AIM OF THE TASK:
Copy the records below verbatim, from the first line through the line containing "Every biological structure---every", inclusive, and output nothing else.

MATERIAL FOR THIS EXERCISE:
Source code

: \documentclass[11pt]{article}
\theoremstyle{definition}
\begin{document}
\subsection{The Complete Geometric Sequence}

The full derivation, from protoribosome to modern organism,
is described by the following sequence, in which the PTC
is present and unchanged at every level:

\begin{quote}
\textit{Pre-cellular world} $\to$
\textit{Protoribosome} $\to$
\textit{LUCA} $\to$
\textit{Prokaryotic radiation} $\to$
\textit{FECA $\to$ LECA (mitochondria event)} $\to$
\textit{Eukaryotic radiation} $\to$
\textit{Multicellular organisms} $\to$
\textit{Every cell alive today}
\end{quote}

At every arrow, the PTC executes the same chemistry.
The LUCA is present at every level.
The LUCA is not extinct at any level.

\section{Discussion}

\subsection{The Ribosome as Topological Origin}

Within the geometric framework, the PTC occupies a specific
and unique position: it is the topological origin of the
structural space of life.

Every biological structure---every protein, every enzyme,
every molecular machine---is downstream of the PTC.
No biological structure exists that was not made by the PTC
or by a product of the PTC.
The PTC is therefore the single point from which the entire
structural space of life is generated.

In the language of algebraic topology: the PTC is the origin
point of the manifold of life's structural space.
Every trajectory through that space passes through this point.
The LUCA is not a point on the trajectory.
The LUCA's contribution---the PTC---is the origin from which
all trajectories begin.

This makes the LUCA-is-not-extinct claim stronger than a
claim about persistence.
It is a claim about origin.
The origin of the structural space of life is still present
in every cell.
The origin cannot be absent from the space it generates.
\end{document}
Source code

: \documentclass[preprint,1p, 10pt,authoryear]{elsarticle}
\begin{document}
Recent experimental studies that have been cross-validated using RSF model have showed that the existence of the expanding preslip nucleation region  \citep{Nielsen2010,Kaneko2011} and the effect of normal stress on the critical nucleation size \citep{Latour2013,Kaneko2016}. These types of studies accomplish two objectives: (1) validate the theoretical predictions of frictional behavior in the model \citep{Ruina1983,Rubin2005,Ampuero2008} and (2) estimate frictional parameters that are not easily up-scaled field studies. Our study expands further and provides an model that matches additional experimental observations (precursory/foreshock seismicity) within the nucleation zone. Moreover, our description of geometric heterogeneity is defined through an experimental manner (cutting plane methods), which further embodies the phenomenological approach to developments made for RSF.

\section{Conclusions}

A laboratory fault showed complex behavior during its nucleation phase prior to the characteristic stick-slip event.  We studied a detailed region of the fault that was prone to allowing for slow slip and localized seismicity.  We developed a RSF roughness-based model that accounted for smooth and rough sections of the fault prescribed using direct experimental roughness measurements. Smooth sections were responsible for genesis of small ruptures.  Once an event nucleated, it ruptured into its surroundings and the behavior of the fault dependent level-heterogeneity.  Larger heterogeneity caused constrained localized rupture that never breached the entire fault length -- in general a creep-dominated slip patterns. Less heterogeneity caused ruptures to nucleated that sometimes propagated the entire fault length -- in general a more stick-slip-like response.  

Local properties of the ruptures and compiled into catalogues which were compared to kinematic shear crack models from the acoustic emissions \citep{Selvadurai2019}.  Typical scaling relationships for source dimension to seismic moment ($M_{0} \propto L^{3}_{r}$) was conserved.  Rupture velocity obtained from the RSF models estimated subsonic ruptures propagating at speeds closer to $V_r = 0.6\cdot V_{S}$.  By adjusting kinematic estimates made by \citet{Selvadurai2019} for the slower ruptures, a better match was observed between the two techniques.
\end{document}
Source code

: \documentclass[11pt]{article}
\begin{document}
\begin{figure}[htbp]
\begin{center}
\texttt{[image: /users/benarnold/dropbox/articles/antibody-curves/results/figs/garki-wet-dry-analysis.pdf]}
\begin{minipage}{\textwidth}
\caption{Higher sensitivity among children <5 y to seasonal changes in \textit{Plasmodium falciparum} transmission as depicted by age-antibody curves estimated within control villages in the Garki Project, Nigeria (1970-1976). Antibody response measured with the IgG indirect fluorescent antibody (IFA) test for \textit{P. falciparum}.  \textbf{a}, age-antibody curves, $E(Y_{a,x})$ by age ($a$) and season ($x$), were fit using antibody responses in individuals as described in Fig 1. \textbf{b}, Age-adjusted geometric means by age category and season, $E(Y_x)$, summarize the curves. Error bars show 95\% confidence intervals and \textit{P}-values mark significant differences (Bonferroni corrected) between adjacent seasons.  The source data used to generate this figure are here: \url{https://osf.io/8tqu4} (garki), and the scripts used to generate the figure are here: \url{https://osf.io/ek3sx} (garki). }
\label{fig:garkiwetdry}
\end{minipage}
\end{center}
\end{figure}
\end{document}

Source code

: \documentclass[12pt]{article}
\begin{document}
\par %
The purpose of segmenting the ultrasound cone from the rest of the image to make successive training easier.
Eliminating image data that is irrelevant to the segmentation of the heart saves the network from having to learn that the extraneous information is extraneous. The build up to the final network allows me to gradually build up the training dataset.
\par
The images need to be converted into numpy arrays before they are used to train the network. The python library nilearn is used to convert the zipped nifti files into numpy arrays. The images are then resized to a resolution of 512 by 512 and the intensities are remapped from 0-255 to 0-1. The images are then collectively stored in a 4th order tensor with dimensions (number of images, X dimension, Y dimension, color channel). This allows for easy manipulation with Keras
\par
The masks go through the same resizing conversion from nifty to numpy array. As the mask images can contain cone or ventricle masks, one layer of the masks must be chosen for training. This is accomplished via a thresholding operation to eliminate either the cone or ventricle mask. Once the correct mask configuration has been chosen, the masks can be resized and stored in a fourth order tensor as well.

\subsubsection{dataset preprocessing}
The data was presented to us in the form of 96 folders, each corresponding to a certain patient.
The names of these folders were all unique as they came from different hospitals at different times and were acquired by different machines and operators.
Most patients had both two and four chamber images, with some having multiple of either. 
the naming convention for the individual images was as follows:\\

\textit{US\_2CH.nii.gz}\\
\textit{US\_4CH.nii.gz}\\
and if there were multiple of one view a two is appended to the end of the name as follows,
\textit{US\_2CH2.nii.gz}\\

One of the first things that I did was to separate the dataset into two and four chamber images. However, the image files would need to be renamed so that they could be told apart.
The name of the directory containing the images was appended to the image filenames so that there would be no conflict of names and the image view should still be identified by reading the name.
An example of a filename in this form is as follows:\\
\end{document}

TASK ANSWER:
Source code

: \documentclass[11pt]{article}
\theoremstyle{definition}
\begin{document}
\subsection{The Complete Geometric Sequence}

The full derivation, from protoribosome to modern organism,
is described by the following sequence, in which the PTC
is present and unchanged at every level:

\begin{quote}
\textit{Pre-cellular world} $\to$
\textit{Protoribosome} $\to$
\textit{LUCA} $\to$
\textit{Prokaryotic radiation} $\to$
\textit{FECA $\to$ LECA (mitochondria event)} $\to$
\textit{Eukaryotic radiation} $\to$
\textit{Multicellular organisms} $\to$
\textit{Every cell alive today}
\end{quote}

At every arrow, the PTC executes the same chemistry.
The LUCA is present at every level.
The LUCA is not extinct at any level.

\section{Discussion}

\subsection{The Ribosome as Topological Origin}

Within the geometric framework, the PTC occupies a specific
and unique position: it is the topological origin of the
structural space of life.

Every biological structure---every protein, every enzyme,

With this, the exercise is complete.